About this exercise – Starting with the line that contains "[50图告诉你IP是什么]()", copy out each line through the end of the entries below, exactly as written, and nothing else.

Dataset entries –
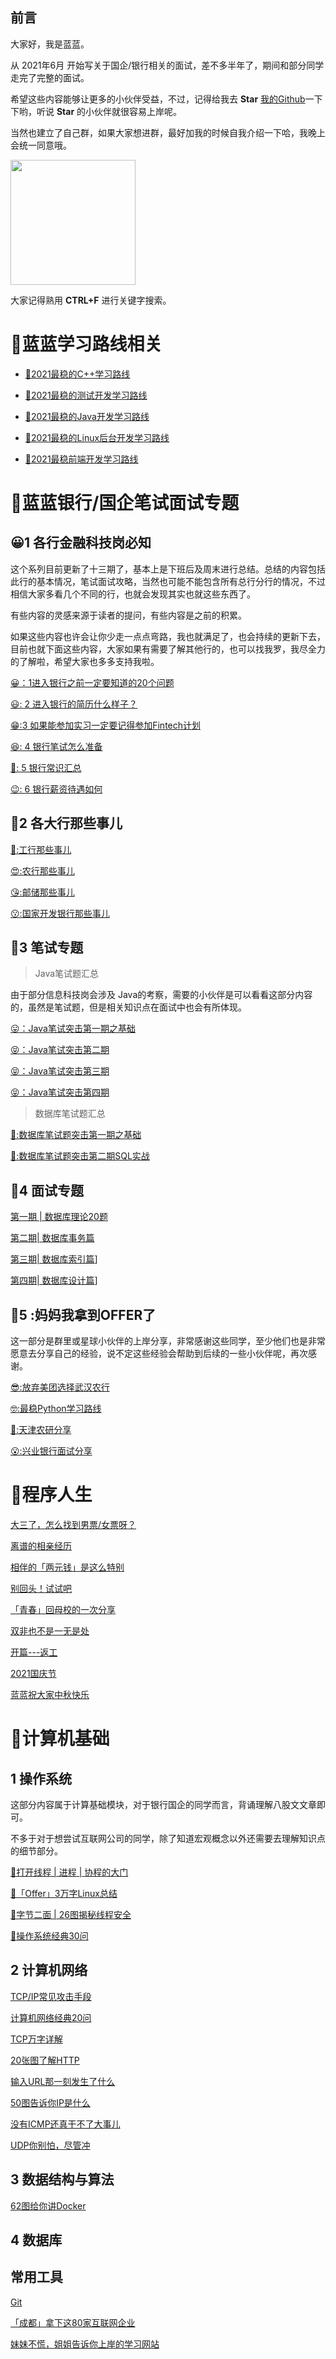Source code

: ## 前言

大家好，我是蓝蓝。

从 2021年6月 开始写关于国企/银行相关的面试，差不多半年了，期间和部分同学走完了完整的面试。

希望这些内容能够让更多的小伙伴受益，不过，记得给我去 **Star** [我的Github](https://gitee.com/LDeCunZai/lanlan-interview)一下下哟，听说 **Star** 的小伙伴就很容易上岸呢。

当然也建立了自己群，如果大家想进群，最好加我的时候自我介绍一下哈，我晚上会统一同意哦。
<style>
    .dv{width:100%;text-align:left;}
    .dv_img{max-width:100%;height:auto;}
</style>

<div class="dv">
    <img class="dv_img" src="https://img-blog.csdnimg.cn/bb348380fec747c3aa249ee788f739d4.jpg?x-oss-process=image/watermark,type_ZHJvaWRzYW5zZmFsbGJhY2s,shadow_50,text_Q1NETiBA5oiR5piv56iL5bqP5ZGY5bCP6LSx,size_1,color_FFFFFF,t_70,g_se,x_16" height="200" width="200"/> 
</div>

大家记得熟用 **CTRL+F** 进行关键字搜索。


# 🍣蓝蓝学习路线相关

- [🙈2021最稳的C++学习路线](最稳学习路线/C++学习路线/Readme.md)
 
- [🙉2021最稳的测试开发学习路线](https://mp.weixin.qq.com/s?__biz=MzAxMDMzOTEwMA==&mid=2453508004&idx=1&sn=1983b21977e6aa74f18d0cd7aef0c57e&chksm=8c98f9d7bbef70c1d045c6821c8fd7c4aa1d24867c52a561bf9d0c8361b210de724623bba773&token=1639104751&lang=zh_CN#rd)
  
- [🙈2021最稳的Java开发学习路线]()
 
- [🙈2021最稳的Linux后台开发学习路线]()
 
- [🙊2021最稳前端开发学习路线]()

# 🍠蓝蓝银行/国企笔试面试专题

## 😀1 各行金融科技岗必知

这个系列目前更新了十三期了，基本上是下班后及周末进行总结。总结的内容包括此行的基本情况，笔试面试攻略，当然也可能不能包含所有总行分行的情况，不过相信大家多看几个不同的行，也就会发现其实也就这些东西了。

有些内容的灵感来源于读者的提问，有些内容是之前的积累。

如果这些内容也许会让你少走一点点弯路，我也就满足了，也会持续的更新下去，目前也就下面这些内容，大家如果有需要了解其他行的，也可以找我罗，我尽全力的了解啦，希望大家也多多支持我啦。


[😀：1 ​进入银行之前一定要知道的20个问题](Bank/进入银行之前一定要知道的20个问题/Readme.md)

[😃:​ 2 进入银行的简历什么样子？](Bank/进入银行的简历什么样子？/Readme.md)

[😁: ​3 如果能参加实习一定要记得参加Fintech计划](Bank/如果能参加实习一定要记得参加Fintech计划/Readme.md)

[😆: ​4 银行笔试怎么准备](Bank/银行笔试怎么准备/Readme.md)

[🤣: 5 ​银行常识汇总](Bank/银行常识汇总/Readme.md)

[😉: ​6 银行薪资待遇如何](Bank/银行的薪资待遇如何/Readme.md)

## 🍎2 各大行那些事儿


[🥰:​工行那些事儿](Bank/各大行那些事儿/工行/Readme.md)

[😍:​农行那些事儿](Bank/各大行那些事儿/农行/Readme.md)

[😘:​邮储那些事儿](Bank/各大行那些事儿/邮储/Readme.md)

[😗:​国家开发银行那些事儿](Bank/各大行那些事儿/国家开发银行/Readme.md)

## 🌹3 笔试专题

> Java笔试题汇总

由于部分信息科技岗会涉及 Java的考察，需要的小伙伴是可以看看这部分内容的，虽然是笔试题，但是相关知识点在面试中也会有所体现。

[😛：Java笔试突击第一期之基础](Java/Java笔试/Java笔试第二期/Readme.md)

[😝：Java笔试突击第二期](Java/Java笔试/Java笔试第二期/Readme.md)

[😝：Java笔试突击第三期]()

[😝：Java笔试突击第四期]()

> 数据库笔试题汇总

[🤭:数据库笔试题突击第一期之基础](Mysql/Mysql笔试/Mysql练习第一期/Readme.md)

[🤗:数据库笔试题突击第二期SQL实战](Java/Java笔试/Java笔试第二期/Readme.md)

## 🌼4 面试专题

[第一期 | 数据库理论20题]()

[第二期| 数据库事务篇]()

[第三期| 数据库索引篇]()]

[第四期| 数据库设计篇]()]

## 🍓5 :妈妈我拿到OFFER了

这一部分是群里或星球小伙伴的上岸分享，非常感谢这些同学，至少他们也是非常愿意去分享自己的经验，说不定这些经验会帮助到后续的一些小伙伴呢，再次感谢。

 [😎:​放弃美团选择武汉农行](拿到OFFER/放弃美团选择武汉农行/Readme.md)

 [🤓:最稳Python学习路线](拿到OFFER/民生科技提前批面试分享/Readme.md)

 [🧐:​天津农研分享](拿到OFFER/天津农研分享/Readme.md)

 [😮:兴业银行面试分享](拿到OFFER/兴业银行面试分享/Readme.md)

#  🍓程序人生

[大三了，怎么找到男票/女票呀？](http://mp.weixin.qq.com/s?__biz=MzAxMDMzOTEwMA==&mid=2453505101&idx=1&sn=b98e656c70981553b2615b730e23abbc&chksm=8c98f23ebbef7b2862364cdb5bdc0645fe25c81bf466e61339558c0231793589aa4398e7a8b0#rd)

[离谱的相亲经历](https://mp.weixin.qq.com/s?__biz=MzAxMDMzOTEwMA==&mid=2453505804&idx=1&sn=41bf8da4f76da28eb2d8d79c17995b80&chksm=8c98f17fbbef78697f522300133db7970dfee6a05d3f46265a87c0e4e2b59a8827e390b3c79c&token=1639104751&lang=zh_CN#rd)

[相伴的「两元钱」是这么特别](https://mp.weixin.qq.com/s?__biz=MzAxMDMzOTEwMA==&mid=2453505651&idx=1&sn=836e9f0bcb4fbf3b9ccc8c9d813e2145&chksm=8c98f000bbef7916d023aa81d8a958db3119f9299ab2df74cdd5c9aba14ee67ae359f9040c2b&token=1639104751&lang=zh_CN#rd)

[别回头！试试吧](https://mp.weixin.qq.com/s?__biz=MzAxMDMzOTEwMA==&mid=2453505675&idx=1&sn=aafb3876f837ac323087ea1050642bbf&chksm=8c98f0f8bbef79eeeeadfe36027c59185df1d0cee16feb9a2c5d3744813c8b898923ef1eee0c&token=1639104751&lang=zh_CN#rd)

[「青春」回母校的一次分享](https://mp.weixin.qq.com/s?__biz=MzAxMDMzOTEwMA==&mid=2453506493&idx=1&sn=c834a836ba5debcc95d3378106e71540&chksm=8c98ffcebbef76d8bc64d71465321f093143039ab8610c033a5e16270e6d8d2178c5b3e4be4e&token=1639104751&lang=zh_CN#rd)

[双非也不是一无是处](https://mp.weixin.qq.com/s?__biz=MzAxMDMzOTEwMA==&mid=2453506294&idx=1&sn=63f1532f09a6dcc4c0574b8fda3c4af1&chksm=8c98fe85bbef77937e04bc3be7fcb237994655f9f844fff8071a17e87dc7bb2350ceadfd88bb&token=1639104751&lang=zh_CN#rd)

[开篇---返工](https://mp.weixin.qq.com/s?__biz=MzAxMDMzOTEwMA==&mid=2453505923&idx=1&sn=657a22d64d64b3852eb161f5a5e3954f&chksm=8c98f1f0bbef78e6fac957fcfc5909f4067e59e984ef7b41541918db17c770542655c8523f0e&token=1639104751&lang=zh_CN#rd)

[2021国庆节](https://mp.weixin.qq.com/s?__biz=MzAxMDMzOTEwMA==&mid=2453507982&idx=1&sn=f61bc5bd2ec4aa3f62afa0686ef20ad8&chksm=8c98f9fdbbef70eb54227ef22150d26554b33696c9cbdce4487dba0a8df73d542f37edf10716&token=1639104751&lang=zh_CN#rd)

[蓝蓝祝大家中秋快乐](https://mp.weixin.qq.com/s?__biz=MzAxMDMzOTEwMA==&mid=2453507921&idx=1&sn=497695762d75f20c00ec8a830ae46b7a&chksm=8c98f922bbef7034225f2fbab3e04f6f59c7907e45f05ee9142eac694de72020f6589ae1483e&token=1639104751&lang=zh_CN#rd)

# 🥞计算机基础

## 1 操作系统

这部分内容属于计算基础模块，对于银行国企的同学而言，背诵理解八股文文章即可。

不多于对于想尝试互联网公司的同学，除了知道宏观概念以外还需要去理解知识点的细节部分。

[🤗打开线程 | 进程 | 协程的大门](https://mp.weixin.qq.com/s?__biz=MzAxMDMzOTEwMA==&mid=2453505738&idx=1&sn=80b9947e61157c81d3520866fd512e64&chksm=8c98f0b9bbef79af530583699dbc0bd44baca5ccf4db826480f0394ff53e25b8cb59c5ddcf28&token=1639104751&lang=zh_CN#rd)

[🤭「Offer」3万字Linux总结](https://mp.weixin.qq.com/s?__biz=MzAxMDMzOTEwMA==&mid=2453507402&idx=1&sn=464286fa8f200dcc47e3d91f628eefd6&chksm=8c98fb39bbef722f249b8e7e0bcccb829dc2bef64bdc36ce3dbc744d0fdfd48c12c4a12f351d&token=1639104751&lang=zh_CN#rd)

[🤫字节二面 | 26图揭秘线程安全](https://mp.weixin.qq.com/s?__biz=MzAxMDMzOTEwMA==&mid=2453506284&idx=1&sn=4b5fe82a752d2dd24c86c7fbbcb203da&chksm=8c98fe9fbbef7789e602f1eced4c49472549c810a6f92eb62f947fdc05b0efc46a90ee1cc6ed&token=1639104751&lang=zh_CN#rd)

[🤔操作系统经典30问]()

## 2 计算机网络

[TCP/IP常见攻击手段](https://mp.weixin.qq.com/s?__biz=MzAxMDMzOTEwMA==&mid=2453505998&idx=1&sn=77fb8ca98dc34954de8e193e787c5659&chksm=8c98f1bdbbef78abddfe8dd69a7650d7083d7b3c137767da3ea70d5ffc2b9c908da30f04ac68&token=1639104751&lang=zh_CN#rd)

[计算机网络经典20问]()

[TCP万字详解]()

[20张图了解HTTP]()

[输入URL那一刻发生了什么]()

[50图告诉你IP是什么]()

[没有ICMP还真干不了大事儿]()

[UDP你别怕，尽管冲]()

## 3 数据结构与算法

[62图给你讲Docker](https://mp.weixin.qq.com/s?__biz=MzAxMDMzOTEwMA==&mid=2453506139&idx=1&sn=66a1570a92fccfee39d56f941191cb50&chksm=8c98fe28bbef773ebf862f8791ce33f5fe2647814ecb3d444e30291e4950ed3efae3ee52c918&token=1639104751&lang=zh_CN#rd)

## 4 数据库

## 常用工具

[Git]()

[「成都」拿下这80家互联网企业](https://mp.weixin.qq.com/s?__biz=MzAxMDMzOTEwMA==&mid=2453506872&idx=1&sn=360e4203220f26b9ed0d314247624255&chksm=8c98fd4bbbef745dd4835ecf52b14b0a8c056f0e095575465795c47ff87613a7586878b28ef6&token=1639104751&lang=zh_CN#rd)

[妹妹不慌，姐姐告诉你上岸的学习网站](https://mp.weixin.qq.com/s?__biz=MzAxMDMzOTEwMA==&mid=2453507762&idx=1&sn=fadb3e81917d5cbc42e8236d08007eb8&chksm=8c98f8c1bbef71d73646d1ae3ad75369a1e0c2e6a69914045e4d9750d88e58cfc66767fc6a17&token=1639104751&lang=zh_CN#rd)
<!-- 不蒜子计数 -->
<script async src="//busuanzi.ibruce.info/busuanzi/2.3/busuanzi.pure.mini.js"></script>
<span id="busuanzi_container_site_pv" style='display:none'>| 总访问量 <span id="busuanzi_value_site_pv"></span> 次 </span>
<span id="busuanzi_container_site_uv" style='display:none'>| 总访客数 <span id="busuanzi_value_site_uv"></span> 人 </span>
<!-- 不蒜子计数 -->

Answer below –
[50图告诉你IP是什么]()

[没有ICMP还真干不了大事儿]()

[UDP你别怕，尽管冲]()

## 3 数据结构与算法

[62图给你讲Docker](https://mp.weixin.qq.com/s?__biz=MzAxMDMzOTEwMA==&mid=2453506139&idx=1&sn=66a1570a92fccfee39d56f941191cb50&chksm=8c98fe28bbef773ebf862f8791ce33f5fe2647814ecb3d444e30291e4950ed3efae3ee52c918&token=1639104751&lang=zh_CN#rd)

## 4 数据库

## 常用工具

[Git]()

[「成都」拿下这80家互联网企业](https://mp.weixin.qq.com/s?__biz=MzAxMDMzOTEwMA==&mid=2453506872&idx=1&sn=360e4203220f26b9ed0d314247624255&chksm=8c98fd4bbbef745dd4835ecf52b14b0a8c056f0e095575465795c47ff87613a7586878b28ef6&token=1639104751&lang=zh_CN#rd)

[妹妹不慌，姐姐告诉你上岸的学习网站](https://mp.weixin.qq.com/s?__biz=MzAxMDMzOTEwMA==&mid=2453507762&idx=1&sn=fadb3e81917d5cbc42e8236d08007eb8&chksm=8c98f8c1bbef71d73646d1ae3ad75369a1e0c2e6a69914045e4d9750d88e58cfc66767fc6a17&token=1639104751&lang=zh_CN#rd)
<!-- 不蒜子计数 -->
<script async src="//busuanzi.ibruce.info/busuanzi/2.3/busuanzi.pure.mini.js"></script>
<span id="busuanzi_container_site_pv" style='display:none'>| 总访问量 <span id="busuanzi_value_site_pv"></span> 次 </span>
<span id="busuanzi_container_site_uv" style='display:none'>| 总访客数 <span id="busuanzi_value_site_uv"></span> 人 </span>
<!-- 不蒜子计数 -->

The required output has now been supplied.